Our Approach: The Safe System

Traditional road safety strategies primarily focused on modifying road-user behaviour to prevent human error. While emphasising individual responsibility through awareness campaigns and penalties yielded some results, this approach has inherent limitations in significantly reducing fatalities and serious injuries.

Recognising these limitations, Sweden pioneered the ‘Vision Zero’ concept in the 1990s, fundamentally shifting the perspective. This led to the development of the Safe System Approach (SSA), which views road trauma not merely as the result of individual error, but as a systemic failure the transport system itself must be designed to prevent or mitigate. Now adopted globally, the SSA underpins the UN’s Global Plan for the Decade of Action on Road Safety 2021-2030 and the targets set by the Stockholm Declaration.

The Safe System Approach accepts that humans inevitably make mistakes. Therefore, it places the responsibility on system designers and managers – encompassing planners, engineers, policymakers, enforcement agencies, and vehicle manufacturers – to create a road transport system that anticipates these errors and protects users from death or serious injury when crashes occur. The focus shifts from solely correcting user behaviour to identifying and rectifying systemic risks and implementing effective, layered countermeasures.

In essence, this approach abandons the unrealistic goal of creating infallible road users. Instead, it aims to create a forgiving system that minimises the consequences of predictable human error.
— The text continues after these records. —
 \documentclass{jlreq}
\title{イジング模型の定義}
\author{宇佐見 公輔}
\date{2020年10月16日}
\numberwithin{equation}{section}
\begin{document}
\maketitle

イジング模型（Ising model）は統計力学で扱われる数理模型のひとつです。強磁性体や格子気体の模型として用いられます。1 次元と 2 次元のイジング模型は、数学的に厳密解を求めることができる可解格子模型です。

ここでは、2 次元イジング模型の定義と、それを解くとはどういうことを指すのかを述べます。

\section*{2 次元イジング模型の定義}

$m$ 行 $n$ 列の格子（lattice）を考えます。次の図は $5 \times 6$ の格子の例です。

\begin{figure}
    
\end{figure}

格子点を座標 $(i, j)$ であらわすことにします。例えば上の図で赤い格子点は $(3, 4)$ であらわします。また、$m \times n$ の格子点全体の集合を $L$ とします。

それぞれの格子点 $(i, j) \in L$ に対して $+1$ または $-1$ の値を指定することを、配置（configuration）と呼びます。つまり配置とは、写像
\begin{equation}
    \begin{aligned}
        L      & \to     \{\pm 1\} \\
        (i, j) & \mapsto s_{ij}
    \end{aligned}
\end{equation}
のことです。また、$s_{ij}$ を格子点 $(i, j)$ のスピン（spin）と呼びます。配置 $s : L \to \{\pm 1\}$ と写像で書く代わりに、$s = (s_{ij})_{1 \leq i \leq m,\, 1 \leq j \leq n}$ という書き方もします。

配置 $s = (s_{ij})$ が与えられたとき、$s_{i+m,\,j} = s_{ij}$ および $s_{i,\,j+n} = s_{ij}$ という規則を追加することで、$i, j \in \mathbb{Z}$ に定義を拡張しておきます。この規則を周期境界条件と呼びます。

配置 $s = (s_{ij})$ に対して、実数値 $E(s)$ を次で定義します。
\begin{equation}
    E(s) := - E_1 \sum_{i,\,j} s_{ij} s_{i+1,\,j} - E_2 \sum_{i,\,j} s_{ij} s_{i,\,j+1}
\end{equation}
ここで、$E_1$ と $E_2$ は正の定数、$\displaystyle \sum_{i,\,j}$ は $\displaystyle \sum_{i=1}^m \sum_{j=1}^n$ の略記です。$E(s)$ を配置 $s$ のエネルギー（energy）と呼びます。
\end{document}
Guiding Principles of the Safe System Approach

  1. Deaths and Serious Injuries are Unacceptable: No loss of life or life-altering injury on the road network is acceptable.
  2. Humans Make Mistakes: Road users will inevitably make errors; the transport system must be designed to accommodate this fallibility.
  3. Humans are Vulnerable: The human body has limited tolerance to impact forces; therefore, crash energies must be managed below the threshold likely to cause fatal or serious injury.
  4. Responsibility is Shared: Road safety is not solely the responsibility of road users. Those who design, build, manage, and regulate the road system share responsibility for ensuring safety outcomes.
  5. Redundancy is Crucial: All parts of the system (roads, speeds, vehicles, users, post-crash response) must be strengthened so that if one part fails, other layers provide protection.
  6. Safety is Proactive: Risks must be identified and mitigated systematically, rather than waiting for crashes to occur and reacting afterwards.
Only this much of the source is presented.